▶ Material for this task:
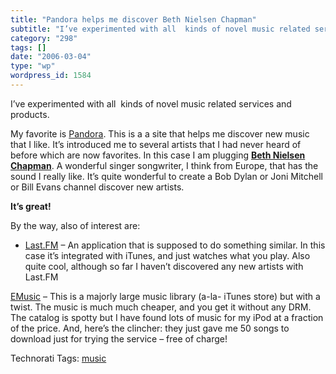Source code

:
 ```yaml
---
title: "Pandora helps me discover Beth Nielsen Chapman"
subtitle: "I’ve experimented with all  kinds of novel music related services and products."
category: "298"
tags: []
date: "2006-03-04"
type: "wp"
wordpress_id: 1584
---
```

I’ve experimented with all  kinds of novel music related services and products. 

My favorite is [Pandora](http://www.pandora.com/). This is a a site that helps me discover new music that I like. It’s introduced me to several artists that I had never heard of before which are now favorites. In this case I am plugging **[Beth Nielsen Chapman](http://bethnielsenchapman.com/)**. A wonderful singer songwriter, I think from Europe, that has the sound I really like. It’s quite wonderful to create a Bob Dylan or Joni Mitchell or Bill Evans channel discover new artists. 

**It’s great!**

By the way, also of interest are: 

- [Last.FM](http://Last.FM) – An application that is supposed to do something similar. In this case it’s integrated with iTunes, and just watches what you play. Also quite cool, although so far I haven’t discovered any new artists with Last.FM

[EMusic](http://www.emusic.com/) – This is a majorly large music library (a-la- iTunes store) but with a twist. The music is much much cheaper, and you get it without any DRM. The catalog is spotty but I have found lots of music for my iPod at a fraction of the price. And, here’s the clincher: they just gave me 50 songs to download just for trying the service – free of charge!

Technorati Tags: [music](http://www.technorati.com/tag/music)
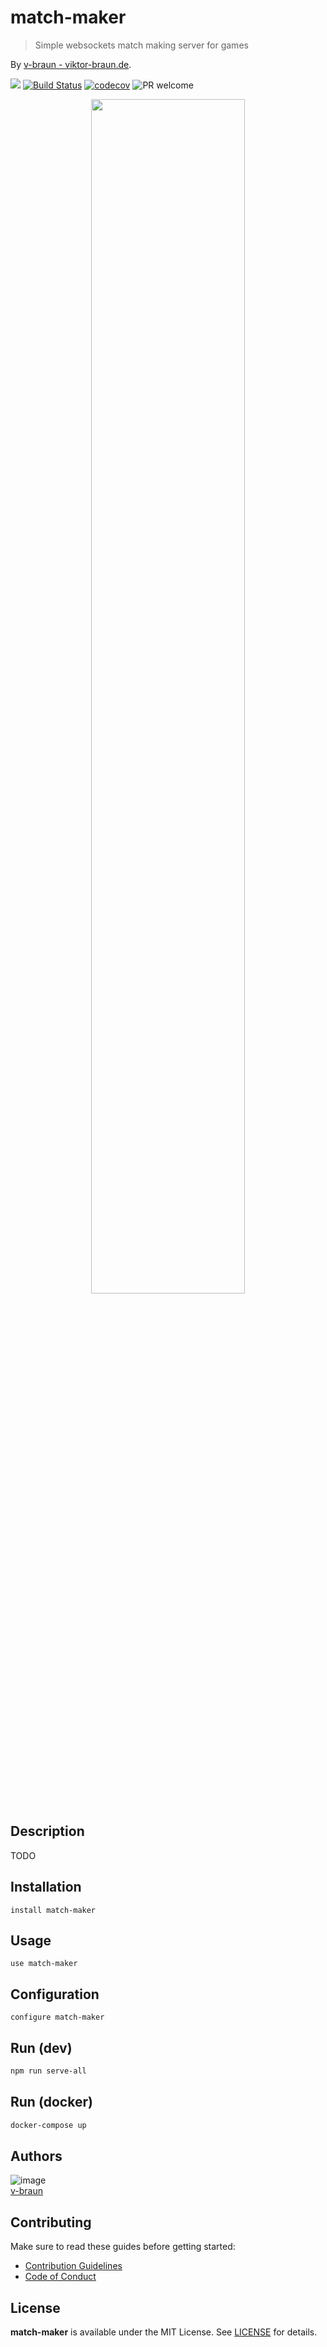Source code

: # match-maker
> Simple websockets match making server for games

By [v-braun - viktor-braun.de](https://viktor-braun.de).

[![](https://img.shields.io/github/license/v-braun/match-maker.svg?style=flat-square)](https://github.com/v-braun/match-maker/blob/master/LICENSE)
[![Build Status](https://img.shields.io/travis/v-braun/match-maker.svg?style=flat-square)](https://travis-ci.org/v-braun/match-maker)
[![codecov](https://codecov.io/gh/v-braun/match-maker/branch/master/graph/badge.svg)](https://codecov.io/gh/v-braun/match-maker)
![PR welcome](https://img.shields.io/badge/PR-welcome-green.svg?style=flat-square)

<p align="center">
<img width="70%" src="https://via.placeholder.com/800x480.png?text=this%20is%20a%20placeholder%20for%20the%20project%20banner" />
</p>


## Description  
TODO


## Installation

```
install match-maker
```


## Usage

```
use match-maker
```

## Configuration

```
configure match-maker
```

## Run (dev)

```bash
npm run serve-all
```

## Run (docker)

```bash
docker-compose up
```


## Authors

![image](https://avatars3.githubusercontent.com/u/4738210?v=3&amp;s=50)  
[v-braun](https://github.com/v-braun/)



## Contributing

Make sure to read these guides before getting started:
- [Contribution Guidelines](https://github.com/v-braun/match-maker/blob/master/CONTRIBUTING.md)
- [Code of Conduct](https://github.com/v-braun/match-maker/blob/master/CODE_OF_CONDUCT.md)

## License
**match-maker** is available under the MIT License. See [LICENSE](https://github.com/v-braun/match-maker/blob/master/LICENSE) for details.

==

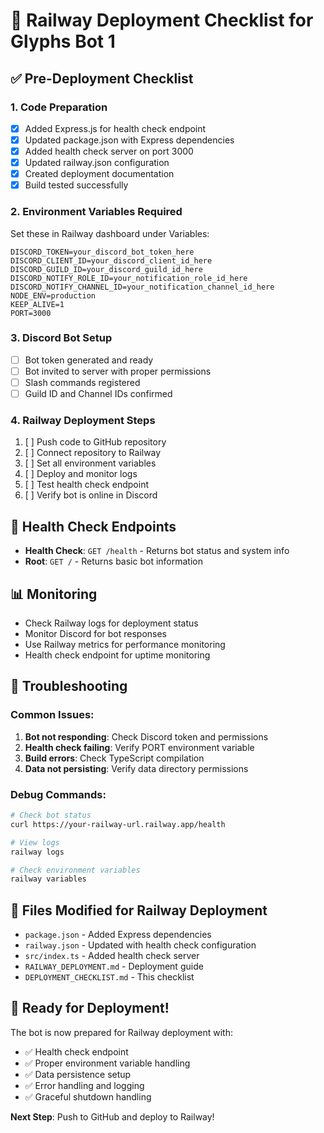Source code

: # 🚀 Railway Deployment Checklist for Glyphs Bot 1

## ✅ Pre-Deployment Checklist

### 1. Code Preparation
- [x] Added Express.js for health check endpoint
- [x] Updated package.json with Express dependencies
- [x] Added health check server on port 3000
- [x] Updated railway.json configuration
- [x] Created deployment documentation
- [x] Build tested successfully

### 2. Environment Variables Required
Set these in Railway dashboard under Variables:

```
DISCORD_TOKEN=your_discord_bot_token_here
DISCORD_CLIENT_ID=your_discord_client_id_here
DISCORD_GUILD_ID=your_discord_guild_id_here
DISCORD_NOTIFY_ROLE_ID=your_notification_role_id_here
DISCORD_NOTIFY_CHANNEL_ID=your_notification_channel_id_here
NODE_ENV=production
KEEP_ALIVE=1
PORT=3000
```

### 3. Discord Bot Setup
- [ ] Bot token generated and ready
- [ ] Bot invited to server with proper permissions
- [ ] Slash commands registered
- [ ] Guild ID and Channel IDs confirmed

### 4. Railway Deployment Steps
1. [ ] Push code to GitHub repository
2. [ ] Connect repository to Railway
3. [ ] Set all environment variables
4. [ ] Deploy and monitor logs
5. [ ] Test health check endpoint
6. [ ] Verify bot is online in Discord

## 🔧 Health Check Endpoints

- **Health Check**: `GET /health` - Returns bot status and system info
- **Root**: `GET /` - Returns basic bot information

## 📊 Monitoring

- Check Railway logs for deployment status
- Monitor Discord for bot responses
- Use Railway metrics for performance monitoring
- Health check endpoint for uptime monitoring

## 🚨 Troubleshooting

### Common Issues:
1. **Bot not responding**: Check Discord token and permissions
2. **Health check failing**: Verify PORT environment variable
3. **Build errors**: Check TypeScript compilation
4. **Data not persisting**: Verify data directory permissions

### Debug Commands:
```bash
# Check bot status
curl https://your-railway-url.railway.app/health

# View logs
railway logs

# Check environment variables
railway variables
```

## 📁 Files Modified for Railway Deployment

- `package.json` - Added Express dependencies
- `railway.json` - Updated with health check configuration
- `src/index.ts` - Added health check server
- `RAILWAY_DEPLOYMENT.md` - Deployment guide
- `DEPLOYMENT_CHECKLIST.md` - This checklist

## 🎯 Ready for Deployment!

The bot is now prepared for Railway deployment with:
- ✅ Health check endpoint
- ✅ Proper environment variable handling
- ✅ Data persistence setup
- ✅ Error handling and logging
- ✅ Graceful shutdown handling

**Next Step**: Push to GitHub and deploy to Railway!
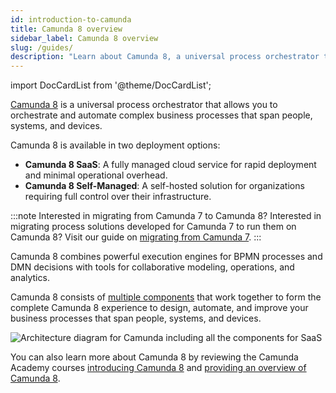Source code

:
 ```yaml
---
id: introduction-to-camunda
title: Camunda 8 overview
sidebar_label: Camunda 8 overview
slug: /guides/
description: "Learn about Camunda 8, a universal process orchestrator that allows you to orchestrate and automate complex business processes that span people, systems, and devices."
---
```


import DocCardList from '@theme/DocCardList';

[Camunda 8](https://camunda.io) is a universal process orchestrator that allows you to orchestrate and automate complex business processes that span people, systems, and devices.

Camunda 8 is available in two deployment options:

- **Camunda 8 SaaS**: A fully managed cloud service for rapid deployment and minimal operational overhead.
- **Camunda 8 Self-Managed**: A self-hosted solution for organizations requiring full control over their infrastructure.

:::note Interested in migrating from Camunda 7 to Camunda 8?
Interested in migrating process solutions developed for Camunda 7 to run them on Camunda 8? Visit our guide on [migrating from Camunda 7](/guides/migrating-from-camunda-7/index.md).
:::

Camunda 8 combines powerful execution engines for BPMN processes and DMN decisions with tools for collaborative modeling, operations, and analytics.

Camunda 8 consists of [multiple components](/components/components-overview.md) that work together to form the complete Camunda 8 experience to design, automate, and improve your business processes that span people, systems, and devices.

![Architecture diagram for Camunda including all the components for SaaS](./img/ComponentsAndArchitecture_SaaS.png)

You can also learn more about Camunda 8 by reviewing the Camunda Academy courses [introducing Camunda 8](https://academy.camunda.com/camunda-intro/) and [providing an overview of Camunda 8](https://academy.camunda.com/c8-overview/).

...

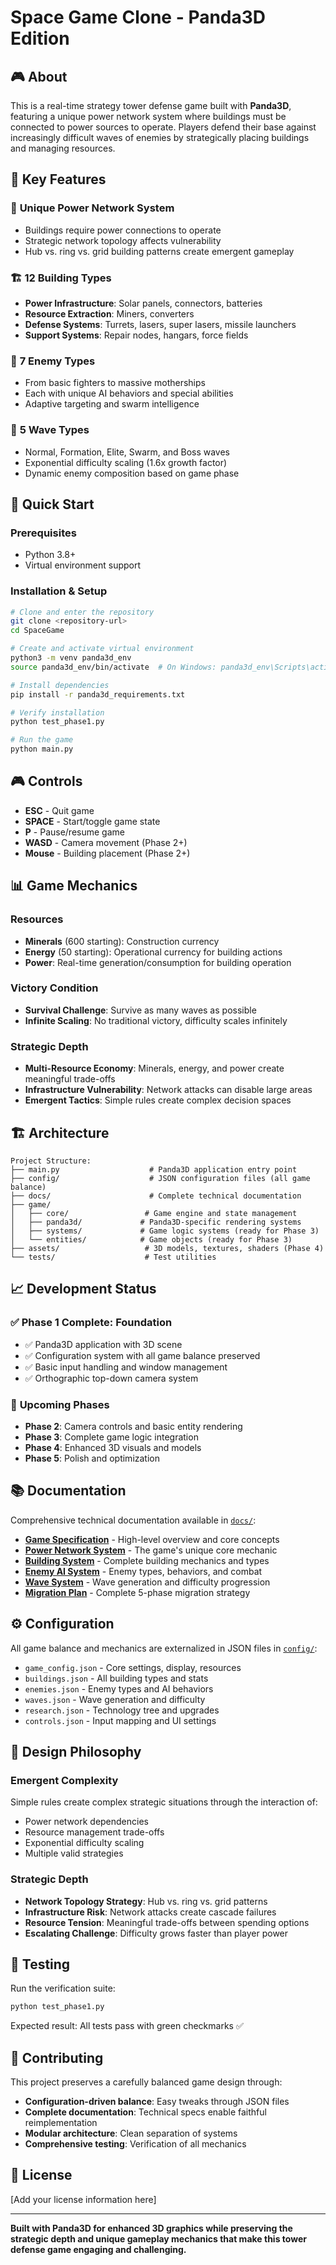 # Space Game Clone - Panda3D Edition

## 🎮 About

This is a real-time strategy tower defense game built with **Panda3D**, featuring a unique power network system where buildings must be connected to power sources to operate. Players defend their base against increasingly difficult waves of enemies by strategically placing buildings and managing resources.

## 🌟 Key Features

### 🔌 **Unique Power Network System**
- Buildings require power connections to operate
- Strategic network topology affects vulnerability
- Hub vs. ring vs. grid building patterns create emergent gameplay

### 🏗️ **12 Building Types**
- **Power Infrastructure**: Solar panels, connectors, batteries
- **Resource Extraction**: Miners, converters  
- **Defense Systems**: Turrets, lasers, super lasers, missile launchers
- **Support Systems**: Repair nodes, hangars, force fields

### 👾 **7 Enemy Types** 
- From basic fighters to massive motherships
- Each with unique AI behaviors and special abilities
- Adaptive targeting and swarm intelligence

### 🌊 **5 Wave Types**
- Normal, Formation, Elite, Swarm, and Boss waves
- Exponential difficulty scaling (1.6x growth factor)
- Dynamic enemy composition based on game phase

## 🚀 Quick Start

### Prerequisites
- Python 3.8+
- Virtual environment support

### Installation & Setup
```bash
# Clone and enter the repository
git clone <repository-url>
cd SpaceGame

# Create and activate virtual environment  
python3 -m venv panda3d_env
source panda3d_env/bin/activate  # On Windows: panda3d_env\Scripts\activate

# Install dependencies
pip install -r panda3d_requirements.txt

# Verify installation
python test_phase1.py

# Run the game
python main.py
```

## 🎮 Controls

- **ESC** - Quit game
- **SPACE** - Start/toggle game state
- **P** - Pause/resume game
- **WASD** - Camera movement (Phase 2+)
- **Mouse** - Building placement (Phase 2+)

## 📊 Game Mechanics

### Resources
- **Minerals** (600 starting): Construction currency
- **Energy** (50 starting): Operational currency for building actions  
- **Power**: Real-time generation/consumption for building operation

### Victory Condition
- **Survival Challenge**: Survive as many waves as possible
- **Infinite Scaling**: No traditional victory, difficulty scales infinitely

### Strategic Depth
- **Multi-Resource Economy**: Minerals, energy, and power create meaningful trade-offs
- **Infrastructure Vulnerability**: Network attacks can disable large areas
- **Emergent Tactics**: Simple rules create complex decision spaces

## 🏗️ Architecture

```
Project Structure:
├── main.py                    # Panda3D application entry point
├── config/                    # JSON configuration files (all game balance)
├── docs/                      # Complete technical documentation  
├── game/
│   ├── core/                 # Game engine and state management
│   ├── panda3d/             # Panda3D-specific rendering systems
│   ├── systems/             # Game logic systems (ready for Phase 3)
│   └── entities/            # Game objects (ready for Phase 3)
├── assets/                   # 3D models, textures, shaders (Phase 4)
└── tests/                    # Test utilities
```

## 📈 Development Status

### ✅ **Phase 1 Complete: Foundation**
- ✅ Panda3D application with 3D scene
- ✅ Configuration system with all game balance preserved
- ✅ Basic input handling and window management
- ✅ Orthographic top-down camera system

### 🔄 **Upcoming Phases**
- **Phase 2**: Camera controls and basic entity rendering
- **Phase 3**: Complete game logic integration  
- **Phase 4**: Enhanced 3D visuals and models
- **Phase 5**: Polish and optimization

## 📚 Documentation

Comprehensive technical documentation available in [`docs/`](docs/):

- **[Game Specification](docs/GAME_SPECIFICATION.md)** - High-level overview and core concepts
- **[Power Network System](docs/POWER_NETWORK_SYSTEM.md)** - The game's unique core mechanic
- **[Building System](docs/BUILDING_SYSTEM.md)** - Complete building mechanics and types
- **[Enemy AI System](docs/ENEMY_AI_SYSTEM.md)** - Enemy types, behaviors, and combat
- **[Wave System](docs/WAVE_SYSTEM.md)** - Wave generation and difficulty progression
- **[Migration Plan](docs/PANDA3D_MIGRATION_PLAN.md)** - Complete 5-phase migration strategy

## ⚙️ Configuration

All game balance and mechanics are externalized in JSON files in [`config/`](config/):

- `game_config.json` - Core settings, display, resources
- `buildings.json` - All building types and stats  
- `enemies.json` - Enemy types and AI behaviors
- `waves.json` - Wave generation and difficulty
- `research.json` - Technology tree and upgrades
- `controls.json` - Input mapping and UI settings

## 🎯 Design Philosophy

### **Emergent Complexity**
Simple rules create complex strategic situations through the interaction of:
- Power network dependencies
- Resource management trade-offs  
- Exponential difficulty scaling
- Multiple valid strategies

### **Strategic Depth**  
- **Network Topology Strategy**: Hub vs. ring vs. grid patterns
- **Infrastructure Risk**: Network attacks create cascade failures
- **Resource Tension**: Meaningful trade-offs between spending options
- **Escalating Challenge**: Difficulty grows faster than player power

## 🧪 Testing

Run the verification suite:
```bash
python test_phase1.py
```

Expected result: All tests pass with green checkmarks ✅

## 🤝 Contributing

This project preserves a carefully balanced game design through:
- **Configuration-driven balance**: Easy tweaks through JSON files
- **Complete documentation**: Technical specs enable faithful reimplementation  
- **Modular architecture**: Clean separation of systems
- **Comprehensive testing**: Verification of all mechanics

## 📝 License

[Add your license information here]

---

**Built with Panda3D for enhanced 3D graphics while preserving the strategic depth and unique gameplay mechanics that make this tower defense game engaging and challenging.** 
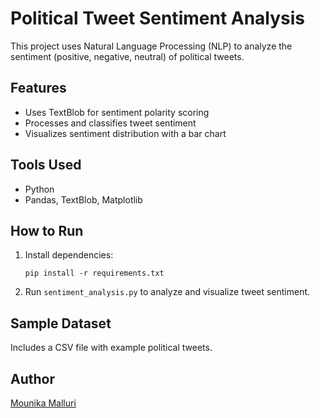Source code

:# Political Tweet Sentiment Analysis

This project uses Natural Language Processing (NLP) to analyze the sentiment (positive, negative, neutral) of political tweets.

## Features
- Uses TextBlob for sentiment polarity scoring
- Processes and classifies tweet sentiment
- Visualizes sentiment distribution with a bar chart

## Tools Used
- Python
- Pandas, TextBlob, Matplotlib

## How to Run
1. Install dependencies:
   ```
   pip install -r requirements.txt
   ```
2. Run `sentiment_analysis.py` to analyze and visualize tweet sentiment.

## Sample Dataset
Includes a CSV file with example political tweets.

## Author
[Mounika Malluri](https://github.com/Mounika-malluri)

▶ Work to be completed:
Wherever the string "shields" shows up in a line of the records, count that line once. Report the total alone.

▶ Expected output:
3